Reputation: 12361
I want to have a single DAG to download data from an FTP, I don't need all the data in the FTP just certain files. The files get uploaded daily at certain times throughout the day and I want to retrieve these files shortly after they are available on the FTP site.
Ex FTP schedule:
/Data/US/XASE/yyyymmdd.csv #uploaded daily at 9:00 PM UTC
/Data/EU/TRWB/yyyymmdd.csv #uploaded daily at 1:00 PM UTC
...
/Data/EU/XEUR/yyyymmdd.csv #uploaded daily at 11:00 AM UTC
How can I set the scheduler in the dag so that I can copy the data from the FTP site as they are uploaded and not have a separate dag for each upload time?
Upvotes: 0
Views: 2292
Reputation: 2956
I think you have three options for scheduling here.
Option 1
You run exactly at 11AM,1PM,9PM UTC with the following schedule 0 11,13,21 * * *
. Or maybe 5 mins after the full hour to add some buffer (5 11,13,21 * * *
).
Option 2
You run the DAG more regularly and check if the files are available and then download them within the Task. This makes sense if there is a higher chance that the file upload is delayed.

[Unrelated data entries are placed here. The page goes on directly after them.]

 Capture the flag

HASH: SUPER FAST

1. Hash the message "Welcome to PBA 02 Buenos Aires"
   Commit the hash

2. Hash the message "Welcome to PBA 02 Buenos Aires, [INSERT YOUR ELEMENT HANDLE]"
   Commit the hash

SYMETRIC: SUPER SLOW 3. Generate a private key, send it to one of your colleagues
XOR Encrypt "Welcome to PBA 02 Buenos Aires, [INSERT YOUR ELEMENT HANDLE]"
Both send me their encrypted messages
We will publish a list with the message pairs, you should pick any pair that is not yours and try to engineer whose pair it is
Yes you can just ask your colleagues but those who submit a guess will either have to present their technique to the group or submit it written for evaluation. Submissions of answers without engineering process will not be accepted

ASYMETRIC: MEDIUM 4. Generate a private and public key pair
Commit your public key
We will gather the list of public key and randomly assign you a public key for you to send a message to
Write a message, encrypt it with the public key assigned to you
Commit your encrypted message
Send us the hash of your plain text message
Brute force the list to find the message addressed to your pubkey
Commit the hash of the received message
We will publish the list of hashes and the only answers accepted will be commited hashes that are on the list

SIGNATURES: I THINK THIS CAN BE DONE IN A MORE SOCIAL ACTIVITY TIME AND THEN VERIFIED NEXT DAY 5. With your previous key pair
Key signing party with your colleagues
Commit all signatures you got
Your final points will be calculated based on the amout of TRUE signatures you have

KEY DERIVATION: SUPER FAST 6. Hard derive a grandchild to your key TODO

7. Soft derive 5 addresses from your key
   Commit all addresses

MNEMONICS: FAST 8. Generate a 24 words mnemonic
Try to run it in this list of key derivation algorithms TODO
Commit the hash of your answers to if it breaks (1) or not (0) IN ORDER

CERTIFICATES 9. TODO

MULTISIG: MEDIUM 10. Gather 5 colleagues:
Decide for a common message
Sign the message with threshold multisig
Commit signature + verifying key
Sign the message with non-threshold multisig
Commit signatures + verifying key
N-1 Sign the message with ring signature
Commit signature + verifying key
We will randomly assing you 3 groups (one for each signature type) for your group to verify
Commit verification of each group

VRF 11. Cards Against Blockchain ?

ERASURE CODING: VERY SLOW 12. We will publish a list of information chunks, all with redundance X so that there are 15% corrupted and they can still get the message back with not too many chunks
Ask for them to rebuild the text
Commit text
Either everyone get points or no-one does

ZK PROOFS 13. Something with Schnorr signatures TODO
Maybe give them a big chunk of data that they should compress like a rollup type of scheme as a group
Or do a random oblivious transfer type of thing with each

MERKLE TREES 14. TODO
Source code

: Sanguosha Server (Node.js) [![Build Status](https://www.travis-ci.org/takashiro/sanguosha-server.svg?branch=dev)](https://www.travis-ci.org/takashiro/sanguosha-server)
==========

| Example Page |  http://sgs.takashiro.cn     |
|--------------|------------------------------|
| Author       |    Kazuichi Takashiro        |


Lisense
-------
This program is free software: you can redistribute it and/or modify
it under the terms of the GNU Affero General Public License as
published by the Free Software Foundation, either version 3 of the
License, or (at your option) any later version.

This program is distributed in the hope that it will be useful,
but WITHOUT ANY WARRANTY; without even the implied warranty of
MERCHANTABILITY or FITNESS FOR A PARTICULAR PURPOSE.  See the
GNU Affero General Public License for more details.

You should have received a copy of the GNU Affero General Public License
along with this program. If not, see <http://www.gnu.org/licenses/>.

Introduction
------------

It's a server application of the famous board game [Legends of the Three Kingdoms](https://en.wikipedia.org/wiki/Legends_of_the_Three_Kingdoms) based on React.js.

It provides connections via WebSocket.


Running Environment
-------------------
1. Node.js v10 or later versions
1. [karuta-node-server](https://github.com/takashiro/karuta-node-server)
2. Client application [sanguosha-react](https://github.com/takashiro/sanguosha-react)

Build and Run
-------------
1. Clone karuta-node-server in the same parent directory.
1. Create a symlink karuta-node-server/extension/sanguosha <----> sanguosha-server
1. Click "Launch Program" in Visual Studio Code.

For example */10 10-22 * * *
would run every 10 minutes between 10:00-22:00.
Option 3
You schedule a DAG once per day (@once
) and then work with TimeDeltaSensor. I think this option is least preferable as you have a lot of tasks just "waiting" - which can block the execution of other airflow tasks.
Besides that it also depends heavily how you want to handle the download from the FTP itself.
I guess you could create a task for every file to download per day and put a task based on BranchPythonOperator in front to avoid trying to download the same file multiple times.
Or you put the whole logic into a PythonOperator including a logic that just downloads certain files based on execution_date
.
Upvotes: 1